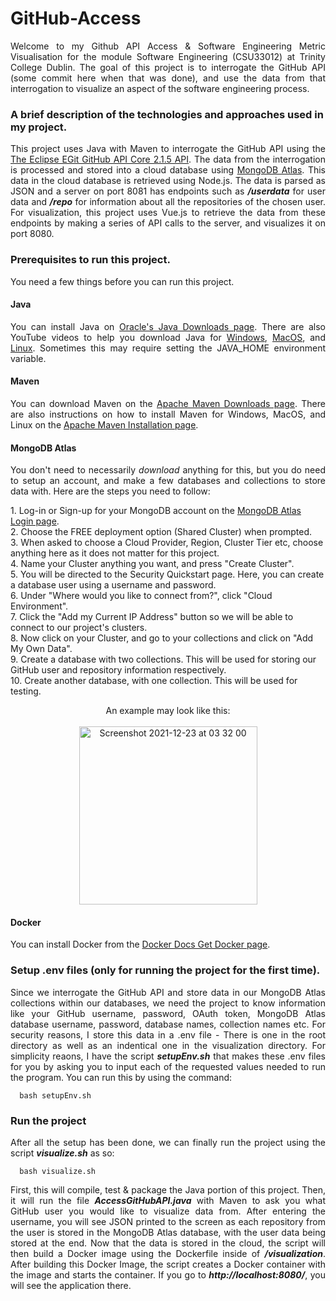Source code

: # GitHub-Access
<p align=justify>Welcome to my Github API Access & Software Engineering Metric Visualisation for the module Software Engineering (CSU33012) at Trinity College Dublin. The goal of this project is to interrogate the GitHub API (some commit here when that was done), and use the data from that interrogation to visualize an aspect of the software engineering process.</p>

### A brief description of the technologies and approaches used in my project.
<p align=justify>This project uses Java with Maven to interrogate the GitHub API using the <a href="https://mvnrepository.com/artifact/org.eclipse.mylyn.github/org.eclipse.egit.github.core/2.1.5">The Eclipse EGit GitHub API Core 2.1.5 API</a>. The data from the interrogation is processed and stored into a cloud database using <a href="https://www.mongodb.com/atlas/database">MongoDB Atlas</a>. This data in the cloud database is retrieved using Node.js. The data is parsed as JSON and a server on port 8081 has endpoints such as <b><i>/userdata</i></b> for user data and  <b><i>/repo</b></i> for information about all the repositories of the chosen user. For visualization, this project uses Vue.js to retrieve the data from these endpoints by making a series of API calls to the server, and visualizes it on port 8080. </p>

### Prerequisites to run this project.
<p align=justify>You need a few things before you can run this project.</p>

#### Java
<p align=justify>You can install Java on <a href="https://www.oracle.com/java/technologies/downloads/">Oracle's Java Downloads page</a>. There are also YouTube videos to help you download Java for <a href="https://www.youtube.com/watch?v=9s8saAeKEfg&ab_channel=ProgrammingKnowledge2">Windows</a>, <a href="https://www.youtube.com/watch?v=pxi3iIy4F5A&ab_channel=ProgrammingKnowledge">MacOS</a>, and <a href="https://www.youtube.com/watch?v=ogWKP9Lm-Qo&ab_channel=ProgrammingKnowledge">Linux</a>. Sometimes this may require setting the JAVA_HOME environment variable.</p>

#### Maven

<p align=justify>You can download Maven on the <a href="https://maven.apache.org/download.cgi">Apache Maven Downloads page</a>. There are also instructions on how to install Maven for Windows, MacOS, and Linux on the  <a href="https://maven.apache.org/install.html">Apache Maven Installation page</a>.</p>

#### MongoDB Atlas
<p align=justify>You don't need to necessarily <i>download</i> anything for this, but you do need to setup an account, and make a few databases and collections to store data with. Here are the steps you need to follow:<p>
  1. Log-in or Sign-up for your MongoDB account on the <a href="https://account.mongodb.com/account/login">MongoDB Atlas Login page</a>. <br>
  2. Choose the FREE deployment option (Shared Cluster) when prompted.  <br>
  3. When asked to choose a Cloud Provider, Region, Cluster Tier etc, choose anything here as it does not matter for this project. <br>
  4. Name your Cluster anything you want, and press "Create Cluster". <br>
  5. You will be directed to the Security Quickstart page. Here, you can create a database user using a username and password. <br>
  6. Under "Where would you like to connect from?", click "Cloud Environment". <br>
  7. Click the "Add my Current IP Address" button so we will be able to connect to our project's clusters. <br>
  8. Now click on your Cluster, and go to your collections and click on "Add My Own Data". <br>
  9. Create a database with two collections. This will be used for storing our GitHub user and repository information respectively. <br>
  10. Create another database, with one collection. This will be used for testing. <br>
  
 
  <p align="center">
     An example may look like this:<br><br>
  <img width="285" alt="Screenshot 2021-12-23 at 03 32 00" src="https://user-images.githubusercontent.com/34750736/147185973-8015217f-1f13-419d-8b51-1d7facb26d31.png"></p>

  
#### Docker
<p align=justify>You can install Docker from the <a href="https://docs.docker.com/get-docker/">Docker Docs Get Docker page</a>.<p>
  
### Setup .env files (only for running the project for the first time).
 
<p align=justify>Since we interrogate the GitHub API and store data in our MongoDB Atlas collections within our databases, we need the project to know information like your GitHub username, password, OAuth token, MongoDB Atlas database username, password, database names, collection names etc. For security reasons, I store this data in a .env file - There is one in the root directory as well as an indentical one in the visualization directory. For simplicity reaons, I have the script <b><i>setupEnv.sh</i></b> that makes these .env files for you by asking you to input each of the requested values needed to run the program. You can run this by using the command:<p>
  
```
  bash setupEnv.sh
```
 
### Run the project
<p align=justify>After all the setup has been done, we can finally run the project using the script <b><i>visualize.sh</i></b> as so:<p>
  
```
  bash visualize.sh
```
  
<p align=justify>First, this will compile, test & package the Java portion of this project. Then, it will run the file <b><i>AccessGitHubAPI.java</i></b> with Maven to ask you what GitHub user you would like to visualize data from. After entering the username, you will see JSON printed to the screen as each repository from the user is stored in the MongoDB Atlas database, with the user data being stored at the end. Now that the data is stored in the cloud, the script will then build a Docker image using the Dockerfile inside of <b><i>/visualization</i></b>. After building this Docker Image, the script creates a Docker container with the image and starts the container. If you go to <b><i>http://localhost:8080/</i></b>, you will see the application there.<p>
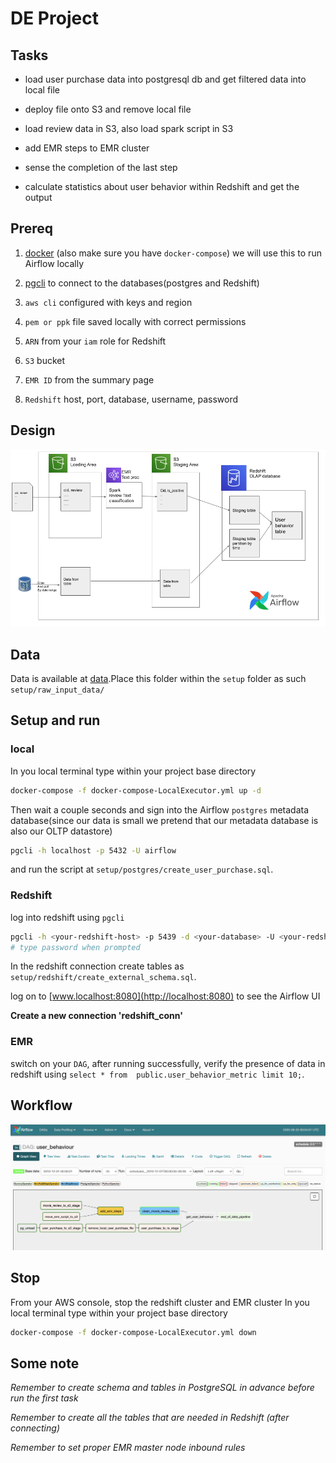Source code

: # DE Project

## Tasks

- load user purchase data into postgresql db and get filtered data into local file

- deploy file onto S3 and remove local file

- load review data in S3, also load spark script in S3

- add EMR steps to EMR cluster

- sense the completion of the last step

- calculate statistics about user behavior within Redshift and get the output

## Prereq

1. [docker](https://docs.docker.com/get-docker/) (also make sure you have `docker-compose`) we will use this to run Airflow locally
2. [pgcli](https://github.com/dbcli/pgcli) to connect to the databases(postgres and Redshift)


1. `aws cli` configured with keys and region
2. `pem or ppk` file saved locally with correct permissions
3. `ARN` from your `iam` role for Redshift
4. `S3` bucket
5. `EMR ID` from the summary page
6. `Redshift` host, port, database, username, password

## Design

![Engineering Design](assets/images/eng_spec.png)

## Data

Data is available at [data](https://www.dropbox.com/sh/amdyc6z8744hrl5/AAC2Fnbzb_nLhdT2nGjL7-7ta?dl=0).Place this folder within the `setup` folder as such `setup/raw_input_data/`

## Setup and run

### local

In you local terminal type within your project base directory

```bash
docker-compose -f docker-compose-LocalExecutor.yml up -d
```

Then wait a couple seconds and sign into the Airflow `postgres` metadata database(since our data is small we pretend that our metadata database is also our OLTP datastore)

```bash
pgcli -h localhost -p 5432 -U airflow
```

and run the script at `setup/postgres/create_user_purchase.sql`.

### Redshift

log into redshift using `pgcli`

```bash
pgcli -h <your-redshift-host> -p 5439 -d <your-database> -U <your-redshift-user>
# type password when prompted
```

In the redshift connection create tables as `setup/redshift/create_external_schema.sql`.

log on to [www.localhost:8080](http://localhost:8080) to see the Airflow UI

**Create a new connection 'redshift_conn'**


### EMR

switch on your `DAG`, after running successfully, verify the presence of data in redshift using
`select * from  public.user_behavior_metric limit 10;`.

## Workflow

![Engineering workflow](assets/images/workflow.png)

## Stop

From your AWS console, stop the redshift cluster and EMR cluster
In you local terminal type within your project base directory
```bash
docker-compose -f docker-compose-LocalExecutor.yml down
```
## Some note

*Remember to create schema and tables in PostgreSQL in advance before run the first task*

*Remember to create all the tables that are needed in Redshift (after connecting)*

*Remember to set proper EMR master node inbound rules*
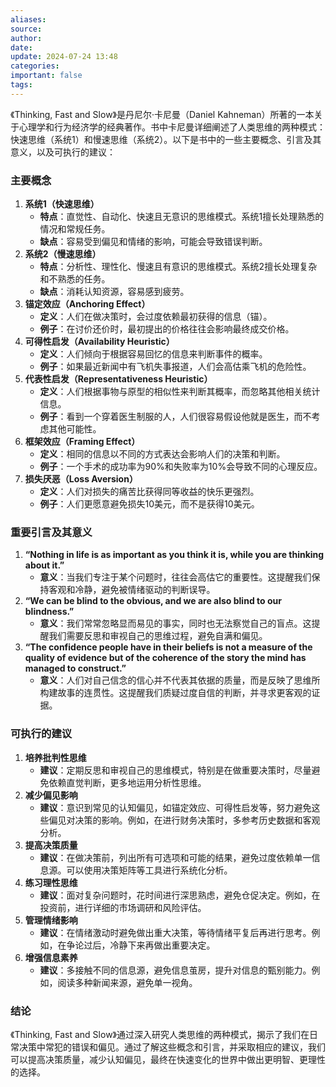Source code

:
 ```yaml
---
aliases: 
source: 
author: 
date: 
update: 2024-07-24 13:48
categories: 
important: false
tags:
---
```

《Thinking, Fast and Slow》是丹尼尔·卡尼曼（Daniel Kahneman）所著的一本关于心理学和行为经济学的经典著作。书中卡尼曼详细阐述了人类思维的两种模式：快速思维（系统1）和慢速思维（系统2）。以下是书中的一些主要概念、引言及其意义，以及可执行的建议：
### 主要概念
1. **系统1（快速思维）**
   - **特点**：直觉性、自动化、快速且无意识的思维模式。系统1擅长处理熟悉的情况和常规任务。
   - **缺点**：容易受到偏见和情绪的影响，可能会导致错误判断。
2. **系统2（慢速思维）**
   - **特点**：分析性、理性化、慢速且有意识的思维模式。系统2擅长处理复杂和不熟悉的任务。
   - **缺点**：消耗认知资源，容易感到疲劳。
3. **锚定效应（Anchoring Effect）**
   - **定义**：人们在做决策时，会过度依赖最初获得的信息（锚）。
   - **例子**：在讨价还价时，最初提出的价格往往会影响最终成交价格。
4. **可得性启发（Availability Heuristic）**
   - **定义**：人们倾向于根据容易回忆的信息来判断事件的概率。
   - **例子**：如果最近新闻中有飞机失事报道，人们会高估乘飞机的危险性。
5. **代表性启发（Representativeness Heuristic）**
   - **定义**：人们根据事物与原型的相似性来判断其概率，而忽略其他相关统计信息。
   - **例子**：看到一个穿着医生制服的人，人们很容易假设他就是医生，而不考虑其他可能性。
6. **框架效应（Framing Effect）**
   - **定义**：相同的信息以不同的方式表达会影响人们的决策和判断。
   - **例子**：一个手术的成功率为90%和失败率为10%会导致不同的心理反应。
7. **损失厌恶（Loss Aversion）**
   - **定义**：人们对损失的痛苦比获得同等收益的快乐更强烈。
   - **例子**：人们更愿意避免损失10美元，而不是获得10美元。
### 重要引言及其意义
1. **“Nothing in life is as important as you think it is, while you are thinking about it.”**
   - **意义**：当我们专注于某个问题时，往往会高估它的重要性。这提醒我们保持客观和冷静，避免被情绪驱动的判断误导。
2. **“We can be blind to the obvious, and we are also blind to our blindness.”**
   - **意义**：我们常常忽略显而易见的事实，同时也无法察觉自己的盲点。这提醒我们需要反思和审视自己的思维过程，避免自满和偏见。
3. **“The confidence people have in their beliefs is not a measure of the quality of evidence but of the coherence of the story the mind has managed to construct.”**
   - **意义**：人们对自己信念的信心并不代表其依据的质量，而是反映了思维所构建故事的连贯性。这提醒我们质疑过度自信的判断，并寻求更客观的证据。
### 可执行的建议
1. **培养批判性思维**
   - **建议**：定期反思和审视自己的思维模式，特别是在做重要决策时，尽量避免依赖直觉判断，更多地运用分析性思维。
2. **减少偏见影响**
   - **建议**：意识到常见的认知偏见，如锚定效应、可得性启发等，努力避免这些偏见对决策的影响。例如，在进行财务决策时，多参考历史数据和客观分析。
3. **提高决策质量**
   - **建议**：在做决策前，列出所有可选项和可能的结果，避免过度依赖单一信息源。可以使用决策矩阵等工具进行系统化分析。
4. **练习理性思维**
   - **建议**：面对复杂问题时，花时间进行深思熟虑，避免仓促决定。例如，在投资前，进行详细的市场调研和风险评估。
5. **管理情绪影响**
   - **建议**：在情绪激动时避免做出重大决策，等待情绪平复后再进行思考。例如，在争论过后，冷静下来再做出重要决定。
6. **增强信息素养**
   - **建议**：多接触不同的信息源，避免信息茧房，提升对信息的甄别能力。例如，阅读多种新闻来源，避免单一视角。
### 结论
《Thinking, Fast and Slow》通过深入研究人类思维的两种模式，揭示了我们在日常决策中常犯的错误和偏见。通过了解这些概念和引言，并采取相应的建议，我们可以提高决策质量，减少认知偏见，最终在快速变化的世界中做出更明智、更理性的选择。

--------------------------------

- _Task brief_: Going through the listing above, count every line in which the word "running" occurs, and state only the count.

- _Solution for this task_: 2